--- Input ---

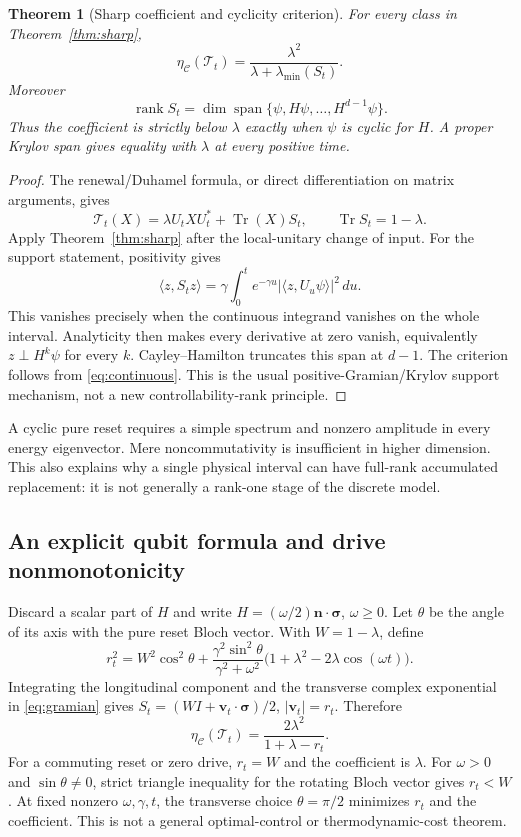 \documentclass[11pt]{article}
\newtheorem{theorem}{Theorem}
\newcommand{\Tr}{\operatorname{Tr}}
\DeclareMathOperator{\rank}{rank}
\begin{document}
\begin{theorem}[Sharp coefficient and cyclicity criterion]\label{thm:continuous}
For every class in Theorem~\ref{thm:sharp},
\begin{equation}\label{eq:continuous}
 \eta_{\mathcal C}(\mathcal T_t)
 =\frac{\lambda^2}{\lambda+\lambda_{\min}(S_t)}.
\end{equation}
Moreover
\[
 \rank S_t=\dim\operatorname{span}\{\psi,H\psi,\ldots,H^{d-1}\psi\}.
\]
Thus the coefficient is strictly below $\lambda$ exactly when $\psi$ is cyclic for $H$. A proper Krylov span gives equality with $\lambda$ at every positive time.
\end{theorem}
\begin{proof}
The renewal/Duhamel formula, or direct differentiation on matrix arguments, gives
\[
 \mathcal T_t(X)=\lambda U_tXU_t^*+\Tr(X)S_t,\qquad \Tr S_t=1-\lambda.
\]
Apply Theorem~\ref{thm:sharp} after the local-unitary change of input. For the support statement, positivity gives
\[
 \langle z,S_tz\rangle=\gamma\int_0^t e^{-\gamma u}|\langle z,U_u\psi\rangle|^2\,du.
\]
This vanishes precisely when the continuous integrand vanishes on the whole interval. Analyticity then makes every derivative at zero vanish, equivalently $z\perp H^k\psi$ for every $k$. Cayley--Hamilton truncates this span at $d-1$. The criterion follows from \eqref{eq:continuous}. This is the usual positive-Gramian/Krylov support mechanism, not a new controllability-rank principle.
\end{proof}
A cyclic pure reset requires a simple spectrum and nonzero amplitude in every energy eigenvector. Mere noncommutativity is insufficient in higher dimension. This also explains why a single physical interval can have full-rank accumulated replacement: it is not generally a rank-one stage of the discrete model.

\subsection{An explicit qubit formula and drive nonmonotonicity}
Discard a scalar part of $H$ and write $H=(\omega/2)\boldsymbol n\cdot\boldsymbol\sigma$, $\omega\ge0$. Let $\theta$ be the angle of its axis with the pure reset Bloch vector. With $W=1-\lambda$, define
\begin{equation}\label{eq:rt}
 r_t^2=W^2\cos^2\theta+
 \frac{\gamma^2\sin^2\theta}{\gamma^2+\omega^2}
 \bigl(1+\lambda^2-2\lambda\cos(\omega t)\bigr).
\end{equation}
Integrating the longitudinal component and the transverse complex exponential in \eqref{eq:gramian} gives $S_t=(WI+\boldsymbol v_t\cdot\boldsymbol\sigma)/2$, $|\boldsymbol v_t|=r_t$. Therefore
\begin{equation}\label{eq:qubitcontrol}
 \eta_{\mathcal C}(\mathcal T_t)=\frac{2\lambda^2}{1+\lambda-r_t}.
\end{equation}
For a commuting reset or zero drive, $r_t=W$ and the coefficient is $\lambda$. For $\omega>0$ and $\sin\theta\ne0$, strict triangle inequality for the rotating Bloch vector gives $r_t<W$. At fixed nonzero $\omega,\gamma,t$, the transverse choice $\theta=\pi/2$ minimizes $r_t$ and the coefficient. This is not a general optimal-control or thermodynamic-cost theorem.
\end{document}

---

If a line in the records holds the string "formula", copy it.

The renewal/Duhamel formula, or direct differentiation on matrix arguments, gives
\subsection{An explicit qubit formula and drive nonmonotonicity}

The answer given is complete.